Now, I make my own schedule and take breaks when I want to. I don’t have to work 40 hours a week or push myself to meet arbitrary deadlines. I don’t even have to work at the same time as my coworkers, since they are all over the globe anyway. Work trusts that I will do my best and work when I can. I think they’d prefer me to push myself a little less than I do, but I really enjoy the challenges and learning that work provides. Today is actually the first day I’ve taken off for anything non-medical since starting there in March.
For the last few years I’ve felt like I was on the brink of big changes: I went back to school, planned on changing careers, challenged myself in ways I would have once thought out of my reach. With so many life changes happening all at once, I feel like there’s a clear line between then and now.
There was no gray area or doing anything halfway. February 2020 was normal and then everything began to change in March and April. Could I have done with a bit more of a gentle transition period? Sure, but having everything change over such a short period of time really made me prioritize what’s important and didn’t allow me time to sweat the small stuff.

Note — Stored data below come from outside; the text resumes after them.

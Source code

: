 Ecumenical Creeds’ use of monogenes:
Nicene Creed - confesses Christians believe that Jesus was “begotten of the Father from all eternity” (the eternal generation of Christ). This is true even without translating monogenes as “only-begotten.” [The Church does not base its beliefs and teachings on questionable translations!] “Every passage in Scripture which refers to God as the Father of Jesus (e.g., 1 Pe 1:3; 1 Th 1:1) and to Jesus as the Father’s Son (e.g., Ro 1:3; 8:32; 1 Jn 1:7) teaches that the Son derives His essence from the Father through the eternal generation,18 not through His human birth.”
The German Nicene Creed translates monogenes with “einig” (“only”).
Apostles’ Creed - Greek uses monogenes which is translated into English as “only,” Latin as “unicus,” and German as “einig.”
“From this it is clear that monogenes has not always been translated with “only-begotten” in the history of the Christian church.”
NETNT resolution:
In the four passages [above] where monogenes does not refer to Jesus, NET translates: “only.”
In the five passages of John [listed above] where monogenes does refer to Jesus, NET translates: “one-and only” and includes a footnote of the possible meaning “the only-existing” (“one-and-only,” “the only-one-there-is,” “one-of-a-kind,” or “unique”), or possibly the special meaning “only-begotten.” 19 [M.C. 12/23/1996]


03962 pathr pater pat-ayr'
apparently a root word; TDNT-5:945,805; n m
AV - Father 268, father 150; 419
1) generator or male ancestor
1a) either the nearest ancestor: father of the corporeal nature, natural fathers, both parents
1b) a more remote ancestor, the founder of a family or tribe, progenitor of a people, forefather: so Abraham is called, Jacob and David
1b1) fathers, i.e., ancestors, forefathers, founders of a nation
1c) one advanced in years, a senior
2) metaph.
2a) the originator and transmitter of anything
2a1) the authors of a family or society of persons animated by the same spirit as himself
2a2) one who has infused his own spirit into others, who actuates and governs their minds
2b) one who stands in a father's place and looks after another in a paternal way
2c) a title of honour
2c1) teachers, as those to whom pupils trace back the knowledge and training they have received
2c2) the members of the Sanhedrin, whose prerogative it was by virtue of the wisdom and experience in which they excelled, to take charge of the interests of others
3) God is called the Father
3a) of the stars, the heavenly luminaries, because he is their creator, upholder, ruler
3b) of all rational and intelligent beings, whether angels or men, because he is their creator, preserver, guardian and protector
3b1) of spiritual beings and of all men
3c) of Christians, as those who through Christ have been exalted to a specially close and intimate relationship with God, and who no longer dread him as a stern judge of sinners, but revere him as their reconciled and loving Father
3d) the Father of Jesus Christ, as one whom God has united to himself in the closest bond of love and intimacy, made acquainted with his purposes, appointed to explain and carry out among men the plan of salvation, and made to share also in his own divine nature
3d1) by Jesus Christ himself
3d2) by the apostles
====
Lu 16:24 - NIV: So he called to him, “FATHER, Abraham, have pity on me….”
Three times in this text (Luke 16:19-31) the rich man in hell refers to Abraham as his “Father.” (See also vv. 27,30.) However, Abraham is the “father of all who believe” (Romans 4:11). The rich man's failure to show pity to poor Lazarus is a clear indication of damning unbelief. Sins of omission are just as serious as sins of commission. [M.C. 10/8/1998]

I have also been reminded throughout this journey, that as much as I dread change, I can handle it. I’ve had people tell me how strong I am and I’ve always sort of questioned that. I just do what I have to do, but I guess that is a show of strength. I could mope or stop trying but that isn’t going to get me anywhere productive. And while I still fear the unknown, I have learned what tools work to help lessen my stress in times of uncertainties.
And speaking of uncertainties, on Wednesday I start my new treatment. Again, I haven’t done much research on the myriad of potential things that could go wrong. I will deal with them as they arise with the support of my medical team and all of you. It will be nice visiting the hospital every other week, rather than weekly. I worry about losing my eyebrows or gaining weight, but since there’s nothing I can do about those things I just try to acknowledge the worry and move on.
Besides continuing to be tired, I’ve had my first real side effect from my treatments – hypothyroidism. Thyroid issues are common with treatment and I already had a predisposition from an overactive thyroid several years ago. My medical team has been watching my thyroid numbers over the last few months and they have been all over the charts.
One of the possible side effects from the Pembro/Keytruda is irritation to the thyroid, causing it to release all of your stored hormone and then failing to make any more. That is probably why my thyroid numbers were up (hyper) before falling drastically (hypo). Today I met with an endocrinologist who explained all of this to me (remotely!) and tomorrow I will start taking a thyroid replacement. This is likely going to be a lifelong condition for me, but it sounds like it is even easier to treat than my hyperactive thyroid. They’ll continue checking on my thyroid as I continue treatment.
Other than that, I am going to enjoy my days off today and tomorrow. I’m planning some cleaning, practicing some self-care and just taking a moment to breathe and recenter myself before starting my new treatment.